Segment Start: DATA EXTRACT

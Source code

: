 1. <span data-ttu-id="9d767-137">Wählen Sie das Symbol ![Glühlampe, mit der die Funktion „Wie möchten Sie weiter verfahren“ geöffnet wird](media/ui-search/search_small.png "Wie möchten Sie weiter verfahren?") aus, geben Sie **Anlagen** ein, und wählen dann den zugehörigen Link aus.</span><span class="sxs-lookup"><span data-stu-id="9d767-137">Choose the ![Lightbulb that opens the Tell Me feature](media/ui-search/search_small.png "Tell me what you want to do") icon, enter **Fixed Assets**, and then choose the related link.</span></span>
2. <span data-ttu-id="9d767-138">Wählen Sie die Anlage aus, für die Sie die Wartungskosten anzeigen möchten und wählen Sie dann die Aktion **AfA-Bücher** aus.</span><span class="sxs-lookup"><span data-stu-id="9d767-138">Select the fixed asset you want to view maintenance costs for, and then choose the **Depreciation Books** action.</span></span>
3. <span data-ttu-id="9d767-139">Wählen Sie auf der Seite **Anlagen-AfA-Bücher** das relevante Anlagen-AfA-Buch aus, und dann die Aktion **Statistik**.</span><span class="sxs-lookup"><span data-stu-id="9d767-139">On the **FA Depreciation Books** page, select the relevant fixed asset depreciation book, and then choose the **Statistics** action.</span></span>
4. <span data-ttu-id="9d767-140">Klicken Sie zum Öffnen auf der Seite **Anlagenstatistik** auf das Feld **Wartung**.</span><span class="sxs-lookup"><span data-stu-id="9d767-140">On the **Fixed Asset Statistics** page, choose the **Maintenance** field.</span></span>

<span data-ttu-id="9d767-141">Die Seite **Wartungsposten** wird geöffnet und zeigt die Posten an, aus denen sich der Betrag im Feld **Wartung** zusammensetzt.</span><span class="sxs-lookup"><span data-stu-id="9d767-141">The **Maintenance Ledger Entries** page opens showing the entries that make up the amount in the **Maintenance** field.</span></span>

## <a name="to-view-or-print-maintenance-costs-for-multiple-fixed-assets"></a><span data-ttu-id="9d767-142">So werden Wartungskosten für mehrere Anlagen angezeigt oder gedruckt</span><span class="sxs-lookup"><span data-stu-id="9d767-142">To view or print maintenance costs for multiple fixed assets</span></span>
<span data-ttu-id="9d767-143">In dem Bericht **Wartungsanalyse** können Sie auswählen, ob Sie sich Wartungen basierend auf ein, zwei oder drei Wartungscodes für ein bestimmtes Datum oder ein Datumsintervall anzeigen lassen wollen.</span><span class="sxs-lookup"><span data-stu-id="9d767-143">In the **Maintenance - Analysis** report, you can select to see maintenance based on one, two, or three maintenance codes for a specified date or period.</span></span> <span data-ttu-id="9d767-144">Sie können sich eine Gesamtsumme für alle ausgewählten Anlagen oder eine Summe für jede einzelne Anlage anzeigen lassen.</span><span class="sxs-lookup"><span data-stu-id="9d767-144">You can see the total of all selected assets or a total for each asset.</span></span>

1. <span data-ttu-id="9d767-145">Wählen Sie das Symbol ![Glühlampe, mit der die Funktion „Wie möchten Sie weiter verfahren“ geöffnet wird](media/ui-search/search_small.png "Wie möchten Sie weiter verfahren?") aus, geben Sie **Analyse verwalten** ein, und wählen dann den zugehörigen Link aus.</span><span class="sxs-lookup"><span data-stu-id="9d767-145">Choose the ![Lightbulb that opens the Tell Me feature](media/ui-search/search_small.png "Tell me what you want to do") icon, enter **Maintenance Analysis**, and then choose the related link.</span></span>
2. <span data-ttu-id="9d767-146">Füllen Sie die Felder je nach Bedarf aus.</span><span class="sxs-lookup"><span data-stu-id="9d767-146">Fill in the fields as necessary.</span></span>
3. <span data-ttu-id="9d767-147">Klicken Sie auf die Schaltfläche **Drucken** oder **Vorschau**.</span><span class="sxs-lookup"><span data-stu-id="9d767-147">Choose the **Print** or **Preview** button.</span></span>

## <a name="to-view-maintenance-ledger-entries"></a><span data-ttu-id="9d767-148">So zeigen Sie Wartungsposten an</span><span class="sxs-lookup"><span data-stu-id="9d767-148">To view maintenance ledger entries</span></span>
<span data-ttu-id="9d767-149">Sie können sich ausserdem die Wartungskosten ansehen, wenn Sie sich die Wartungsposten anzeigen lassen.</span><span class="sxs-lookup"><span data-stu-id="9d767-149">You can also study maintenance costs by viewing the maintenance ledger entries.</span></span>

Segment End: DATA EXTRACT

__WHAT YOU SHOULD DO__: Filter the data for the string "Link" and copy every line that has it.

__RESULT BELOW__:
: 1. <span data-ttu-id="9d767-137">Wählen Sie das Symbol ![Glühlampe, mit der die Funktion „Wie möchten Sie weiter verfahren“ geöffnet wird](media/ui-search/search_small.png "Wie möchten Sie weiter verfahren?") aus, geben Sie **Anlagen** ein, und wählen dann den zugehörigen Link aus.</span><span class="sxs-lookup"><span data-stu-id="9d767-137">Choose the ![Lightbulb that opens the Tell Me feature](media/ui-search/search_small.png "Tell me what you want to do") icon, enter **Fixed Assets**, and then choose the related link.</span></span>
1. <span data-ttu-id="9d767-145">Wählen Sie das Symbol ![Glühlampe, mit der die Funktion „Wie möchten Sie weiter verfahren“ geöffnet wird](media/ui-search/search_small.png "Wie möchten Sie weiter verfahren?") aus, geben Sie **Analyse verwalten** ein, und wählen dann den zugehörigen Link aus.</span><span class="sxs-lookup"><span data-stu-id="9d767-145">Choose the ![Lightbulb that opens the Tell Me feature](media/ui-search/search_small.png "Tell me what you want to do") icon, enter **Maintenance Analysis**, and then choose the related link.</span></span>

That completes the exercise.